-- WORKING DATA follows --

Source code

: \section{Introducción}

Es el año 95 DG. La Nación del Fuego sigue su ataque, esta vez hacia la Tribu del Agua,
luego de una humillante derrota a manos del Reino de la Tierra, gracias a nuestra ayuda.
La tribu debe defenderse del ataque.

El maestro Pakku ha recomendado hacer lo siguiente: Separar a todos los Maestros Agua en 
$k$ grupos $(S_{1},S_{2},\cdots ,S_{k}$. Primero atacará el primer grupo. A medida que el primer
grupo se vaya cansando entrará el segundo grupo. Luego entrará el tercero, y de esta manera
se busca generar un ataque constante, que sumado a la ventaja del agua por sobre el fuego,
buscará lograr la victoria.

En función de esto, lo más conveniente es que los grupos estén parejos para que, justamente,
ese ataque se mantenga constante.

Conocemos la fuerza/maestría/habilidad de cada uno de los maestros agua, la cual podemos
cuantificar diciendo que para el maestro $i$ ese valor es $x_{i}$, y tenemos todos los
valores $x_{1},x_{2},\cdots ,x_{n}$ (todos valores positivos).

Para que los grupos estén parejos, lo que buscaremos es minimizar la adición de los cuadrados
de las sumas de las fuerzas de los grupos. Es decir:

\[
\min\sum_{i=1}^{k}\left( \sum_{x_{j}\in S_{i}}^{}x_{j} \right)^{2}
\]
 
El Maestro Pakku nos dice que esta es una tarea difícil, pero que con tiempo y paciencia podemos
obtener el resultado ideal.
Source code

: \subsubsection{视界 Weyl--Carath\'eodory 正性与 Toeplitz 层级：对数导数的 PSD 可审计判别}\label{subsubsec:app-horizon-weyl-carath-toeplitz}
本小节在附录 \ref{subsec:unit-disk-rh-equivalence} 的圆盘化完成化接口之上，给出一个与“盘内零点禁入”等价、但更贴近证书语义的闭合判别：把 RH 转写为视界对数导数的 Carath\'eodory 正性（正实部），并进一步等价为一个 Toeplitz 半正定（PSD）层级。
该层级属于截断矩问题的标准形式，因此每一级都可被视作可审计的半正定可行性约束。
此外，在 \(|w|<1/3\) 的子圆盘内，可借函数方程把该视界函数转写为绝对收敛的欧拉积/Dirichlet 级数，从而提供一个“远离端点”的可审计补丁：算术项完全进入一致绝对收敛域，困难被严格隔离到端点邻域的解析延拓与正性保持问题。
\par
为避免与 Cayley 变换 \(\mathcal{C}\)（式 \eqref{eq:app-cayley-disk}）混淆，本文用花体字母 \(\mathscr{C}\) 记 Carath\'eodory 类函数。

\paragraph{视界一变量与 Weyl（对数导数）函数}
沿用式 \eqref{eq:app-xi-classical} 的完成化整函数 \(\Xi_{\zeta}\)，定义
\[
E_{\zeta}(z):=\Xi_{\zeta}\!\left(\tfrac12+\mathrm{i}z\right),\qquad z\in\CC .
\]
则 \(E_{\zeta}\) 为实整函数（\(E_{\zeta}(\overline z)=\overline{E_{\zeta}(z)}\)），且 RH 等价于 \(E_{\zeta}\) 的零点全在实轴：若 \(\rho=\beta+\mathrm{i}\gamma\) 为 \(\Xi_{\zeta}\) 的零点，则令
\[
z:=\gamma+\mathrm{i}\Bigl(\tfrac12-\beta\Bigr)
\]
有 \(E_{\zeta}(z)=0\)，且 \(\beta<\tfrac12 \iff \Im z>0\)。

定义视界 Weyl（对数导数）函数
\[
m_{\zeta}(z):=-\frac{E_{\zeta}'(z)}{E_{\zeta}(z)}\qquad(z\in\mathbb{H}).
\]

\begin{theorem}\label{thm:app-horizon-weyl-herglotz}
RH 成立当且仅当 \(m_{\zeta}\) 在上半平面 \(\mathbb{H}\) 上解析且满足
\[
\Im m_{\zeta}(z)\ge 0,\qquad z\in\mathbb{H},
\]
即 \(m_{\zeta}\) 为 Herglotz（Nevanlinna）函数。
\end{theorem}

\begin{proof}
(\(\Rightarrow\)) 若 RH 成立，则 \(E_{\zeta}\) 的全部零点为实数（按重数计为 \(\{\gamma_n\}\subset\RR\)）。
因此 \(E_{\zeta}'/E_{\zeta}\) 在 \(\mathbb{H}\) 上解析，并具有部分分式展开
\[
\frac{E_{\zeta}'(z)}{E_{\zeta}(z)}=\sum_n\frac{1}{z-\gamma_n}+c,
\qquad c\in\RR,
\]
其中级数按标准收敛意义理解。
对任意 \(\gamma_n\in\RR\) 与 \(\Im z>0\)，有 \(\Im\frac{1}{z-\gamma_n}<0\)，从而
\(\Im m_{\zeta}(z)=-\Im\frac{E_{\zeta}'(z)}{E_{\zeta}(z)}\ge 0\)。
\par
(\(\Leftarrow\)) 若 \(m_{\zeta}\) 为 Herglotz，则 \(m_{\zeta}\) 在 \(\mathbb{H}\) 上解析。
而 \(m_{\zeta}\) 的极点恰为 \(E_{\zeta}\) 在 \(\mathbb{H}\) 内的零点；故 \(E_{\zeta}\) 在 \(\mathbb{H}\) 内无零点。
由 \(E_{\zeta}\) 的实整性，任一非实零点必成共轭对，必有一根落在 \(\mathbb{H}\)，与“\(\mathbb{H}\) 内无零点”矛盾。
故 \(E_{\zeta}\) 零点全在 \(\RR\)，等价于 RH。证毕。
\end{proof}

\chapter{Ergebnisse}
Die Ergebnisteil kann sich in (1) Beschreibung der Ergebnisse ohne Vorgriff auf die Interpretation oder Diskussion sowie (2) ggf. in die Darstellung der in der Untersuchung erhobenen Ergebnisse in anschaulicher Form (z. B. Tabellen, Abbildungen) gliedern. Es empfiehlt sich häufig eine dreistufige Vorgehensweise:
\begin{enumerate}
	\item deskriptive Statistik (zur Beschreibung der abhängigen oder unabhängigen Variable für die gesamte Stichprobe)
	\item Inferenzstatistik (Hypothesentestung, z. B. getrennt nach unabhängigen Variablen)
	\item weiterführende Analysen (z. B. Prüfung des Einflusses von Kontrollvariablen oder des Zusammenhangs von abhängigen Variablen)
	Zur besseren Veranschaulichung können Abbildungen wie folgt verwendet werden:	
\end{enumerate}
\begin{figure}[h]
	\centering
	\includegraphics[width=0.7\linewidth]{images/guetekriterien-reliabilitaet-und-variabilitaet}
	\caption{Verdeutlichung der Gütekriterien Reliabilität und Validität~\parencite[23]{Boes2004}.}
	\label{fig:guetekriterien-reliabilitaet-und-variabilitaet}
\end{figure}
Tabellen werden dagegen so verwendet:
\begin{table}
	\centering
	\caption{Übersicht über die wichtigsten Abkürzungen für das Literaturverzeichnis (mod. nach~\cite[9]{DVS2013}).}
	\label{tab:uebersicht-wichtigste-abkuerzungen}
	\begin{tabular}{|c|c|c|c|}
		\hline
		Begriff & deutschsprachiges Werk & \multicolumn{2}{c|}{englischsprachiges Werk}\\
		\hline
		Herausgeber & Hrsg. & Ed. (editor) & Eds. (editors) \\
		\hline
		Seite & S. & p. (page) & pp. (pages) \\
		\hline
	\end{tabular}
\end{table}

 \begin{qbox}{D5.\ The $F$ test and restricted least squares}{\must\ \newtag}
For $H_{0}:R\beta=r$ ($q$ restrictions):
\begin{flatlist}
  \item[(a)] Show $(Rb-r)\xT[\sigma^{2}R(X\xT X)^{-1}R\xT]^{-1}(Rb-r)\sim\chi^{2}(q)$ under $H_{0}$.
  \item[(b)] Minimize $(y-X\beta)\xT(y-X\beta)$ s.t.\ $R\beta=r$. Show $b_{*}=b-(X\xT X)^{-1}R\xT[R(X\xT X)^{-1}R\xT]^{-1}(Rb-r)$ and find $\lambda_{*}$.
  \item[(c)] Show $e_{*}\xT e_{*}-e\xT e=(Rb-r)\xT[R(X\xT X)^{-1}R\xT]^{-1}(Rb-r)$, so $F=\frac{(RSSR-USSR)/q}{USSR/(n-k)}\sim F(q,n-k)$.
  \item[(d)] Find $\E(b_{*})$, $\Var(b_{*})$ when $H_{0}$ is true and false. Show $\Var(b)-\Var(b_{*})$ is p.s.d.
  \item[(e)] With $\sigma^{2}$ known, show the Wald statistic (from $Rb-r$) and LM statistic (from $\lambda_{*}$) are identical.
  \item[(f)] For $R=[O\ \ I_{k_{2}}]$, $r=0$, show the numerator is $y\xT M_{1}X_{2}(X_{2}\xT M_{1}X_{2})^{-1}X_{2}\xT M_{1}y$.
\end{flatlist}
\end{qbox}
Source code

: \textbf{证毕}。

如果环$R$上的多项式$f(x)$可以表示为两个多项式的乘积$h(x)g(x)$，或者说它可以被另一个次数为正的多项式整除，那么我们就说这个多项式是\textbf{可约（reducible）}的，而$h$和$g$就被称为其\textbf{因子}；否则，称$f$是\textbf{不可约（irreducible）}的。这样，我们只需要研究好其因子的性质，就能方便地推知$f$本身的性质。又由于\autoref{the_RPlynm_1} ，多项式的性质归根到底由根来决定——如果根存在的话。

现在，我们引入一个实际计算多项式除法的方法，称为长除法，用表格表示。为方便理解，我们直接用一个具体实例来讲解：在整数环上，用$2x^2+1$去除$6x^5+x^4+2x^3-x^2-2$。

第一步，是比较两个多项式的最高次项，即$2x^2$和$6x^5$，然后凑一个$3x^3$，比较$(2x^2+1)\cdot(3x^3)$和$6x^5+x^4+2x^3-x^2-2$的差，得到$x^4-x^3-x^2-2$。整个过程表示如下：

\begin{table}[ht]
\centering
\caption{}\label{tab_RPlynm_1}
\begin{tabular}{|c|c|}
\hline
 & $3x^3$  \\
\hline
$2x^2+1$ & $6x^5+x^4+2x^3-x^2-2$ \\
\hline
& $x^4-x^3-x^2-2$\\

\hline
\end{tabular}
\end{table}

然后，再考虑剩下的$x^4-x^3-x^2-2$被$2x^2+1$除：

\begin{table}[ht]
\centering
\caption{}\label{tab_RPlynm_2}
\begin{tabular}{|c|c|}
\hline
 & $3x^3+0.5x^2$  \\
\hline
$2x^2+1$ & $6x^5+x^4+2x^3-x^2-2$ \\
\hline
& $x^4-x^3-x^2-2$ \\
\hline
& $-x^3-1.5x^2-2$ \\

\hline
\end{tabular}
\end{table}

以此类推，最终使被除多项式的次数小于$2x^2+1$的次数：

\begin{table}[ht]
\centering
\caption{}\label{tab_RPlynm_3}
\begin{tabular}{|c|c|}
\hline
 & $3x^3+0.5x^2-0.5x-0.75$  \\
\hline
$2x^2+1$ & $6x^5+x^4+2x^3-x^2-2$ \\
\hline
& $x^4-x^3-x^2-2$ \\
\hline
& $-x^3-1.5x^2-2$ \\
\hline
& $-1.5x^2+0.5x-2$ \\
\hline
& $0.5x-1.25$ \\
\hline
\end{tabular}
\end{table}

-- WORKING DATA concluded --

DIRECTIONS: Word for word, reproduce the listing above from its start up to and including the line that has "La tribu debe defenderse del ataque.". Give only those lines.

ANSWER:
Source code

: \section{Introducción}

Es el año 95 DG. La Nación del Fuego sigue su ataque, esta vez hacia la Tribu del Agua,
luego de una humillante derrota a manos del Reino de la Tierra, gracias a nuestra ayuda.
La tribu debe defenderse del ataque.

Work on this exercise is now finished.